I am reminded tonight, however, that my own journey should be about creation, and specifically about creating peace. In his column in this month’s Shambhala Sun, Sakyong Mipham Rinpoche writes about our individual obligation to develop a meditative discipline in order to become a peacemaker.
As human beings, we are influenced by our environment. If we create an environment of aggression and disharmony, stress will become the norm. Conversely, if we create an environment of kindness, love, discipline, and generosity, we will all begin to feel a sense of peace.
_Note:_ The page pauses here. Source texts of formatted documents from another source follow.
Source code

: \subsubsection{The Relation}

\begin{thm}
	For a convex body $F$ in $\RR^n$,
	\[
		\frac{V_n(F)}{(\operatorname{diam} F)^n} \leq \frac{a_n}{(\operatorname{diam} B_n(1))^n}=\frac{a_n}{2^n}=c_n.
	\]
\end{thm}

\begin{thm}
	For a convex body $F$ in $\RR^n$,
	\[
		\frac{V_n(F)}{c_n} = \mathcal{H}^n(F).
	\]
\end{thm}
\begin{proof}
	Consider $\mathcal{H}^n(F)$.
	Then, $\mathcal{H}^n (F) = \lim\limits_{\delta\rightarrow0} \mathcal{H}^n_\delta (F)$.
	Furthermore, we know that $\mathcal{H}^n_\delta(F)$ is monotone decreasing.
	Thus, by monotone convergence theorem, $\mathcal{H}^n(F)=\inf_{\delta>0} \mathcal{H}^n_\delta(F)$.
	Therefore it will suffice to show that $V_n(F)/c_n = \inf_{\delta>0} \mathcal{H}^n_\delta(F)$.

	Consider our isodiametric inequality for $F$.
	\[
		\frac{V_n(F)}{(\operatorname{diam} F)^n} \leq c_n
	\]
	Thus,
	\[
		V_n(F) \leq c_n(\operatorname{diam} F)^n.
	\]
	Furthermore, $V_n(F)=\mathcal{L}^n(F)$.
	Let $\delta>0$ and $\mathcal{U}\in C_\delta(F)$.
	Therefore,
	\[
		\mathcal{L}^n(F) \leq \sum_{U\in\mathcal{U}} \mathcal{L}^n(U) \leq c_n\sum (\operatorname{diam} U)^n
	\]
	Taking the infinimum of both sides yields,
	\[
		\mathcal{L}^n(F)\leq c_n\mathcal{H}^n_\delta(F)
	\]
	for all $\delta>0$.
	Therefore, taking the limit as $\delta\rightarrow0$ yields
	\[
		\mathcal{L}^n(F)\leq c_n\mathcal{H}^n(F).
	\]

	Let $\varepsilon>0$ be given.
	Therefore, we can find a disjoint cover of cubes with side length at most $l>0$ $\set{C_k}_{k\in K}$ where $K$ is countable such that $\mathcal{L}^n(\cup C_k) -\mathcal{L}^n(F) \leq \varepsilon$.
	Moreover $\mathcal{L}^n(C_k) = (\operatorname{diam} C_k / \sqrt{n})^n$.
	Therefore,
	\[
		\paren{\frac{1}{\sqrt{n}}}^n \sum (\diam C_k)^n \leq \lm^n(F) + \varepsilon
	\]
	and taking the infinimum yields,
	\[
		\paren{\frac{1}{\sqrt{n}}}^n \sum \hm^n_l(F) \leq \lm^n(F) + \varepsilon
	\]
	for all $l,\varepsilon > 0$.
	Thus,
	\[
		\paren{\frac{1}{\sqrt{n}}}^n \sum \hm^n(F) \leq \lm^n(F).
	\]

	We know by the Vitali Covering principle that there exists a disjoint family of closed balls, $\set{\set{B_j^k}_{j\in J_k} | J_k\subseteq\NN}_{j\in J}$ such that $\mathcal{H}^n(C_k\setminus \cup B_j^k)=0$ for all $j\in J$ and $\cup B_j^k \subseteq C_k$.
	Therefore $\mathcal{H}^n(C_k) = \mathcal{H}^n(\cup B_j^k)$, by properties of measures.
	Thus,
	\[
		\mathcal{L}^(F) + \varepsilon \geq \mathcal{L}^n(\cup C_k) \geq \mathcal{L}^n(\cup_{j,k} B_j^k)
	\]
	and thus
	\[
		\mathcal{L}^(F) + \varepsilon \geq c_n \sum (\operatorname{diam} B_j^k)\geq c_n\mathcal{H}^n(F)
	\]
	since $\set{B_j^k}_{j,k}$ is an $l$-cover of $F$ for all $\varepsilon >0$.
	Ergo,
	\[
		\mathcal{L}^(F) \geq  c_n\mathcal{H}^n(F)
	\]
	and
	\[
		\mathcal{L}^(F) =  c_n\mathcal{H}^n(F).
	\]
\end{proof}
One characteristic of this dark age is that we doubt our innate goodness. We look outside ourselves for fulfillment, and this creates individualism, in which we believe only in our own interests. We solidify our mind and consciousness—which are naturally fluid and harmonious—into material entities. We become hard individuals who communicate through anger and arrogance. We believe that what will satisfy us is material, and with this view we create a hard, angry, and materialistic world.
At present, the world seems to be running on self-centeredness, speed, and aggression. As this pattern exacerbates, the possibility of peace, both personally and socially, will diminish. Materialism will never make us happy because it is of a different nature than consciousness. Even though material things are important, they are not fundamentally at the core of human beings. The antidote for this materialistic outlook is peace, the opposite of stress.
Rinpoche goes on to say that mindfulness — “the ability to appreciate our own life, moment to moment, because we are able to access our own consciousness” — is the key to creating internal peace. It is a way to create a distinction between an overwhelmingly material world and the inner buffer that allows us to actually notice how we feel, as we feel it.
At first it’s just a matter of trying to be present, so we connect with our breath. The we have to remember to follow the breath, come back to the breath, and let the thoughts go. As our sense faculties — sight, sound, smell, taste, touch — begin to relax, we start noticing how we feel. Our consciousness has not become more subtle and soft. What we are feeling is the mindfulness of being alive.
Using mindfulness to cultivate internal peace reduces our own aggressiveness (and our less-than-ideal responses to what happens around us) and plugs us into the fundamental interconnectedness that underpins life as we know it.
It is the key to letting one’s inner light shine. And yet, next to actually finding the time to meditate, it’s the most difficult task I face in life. I don’t need to “find” the answer because it’s already there. I need to create the space within to bring that answer to the surface.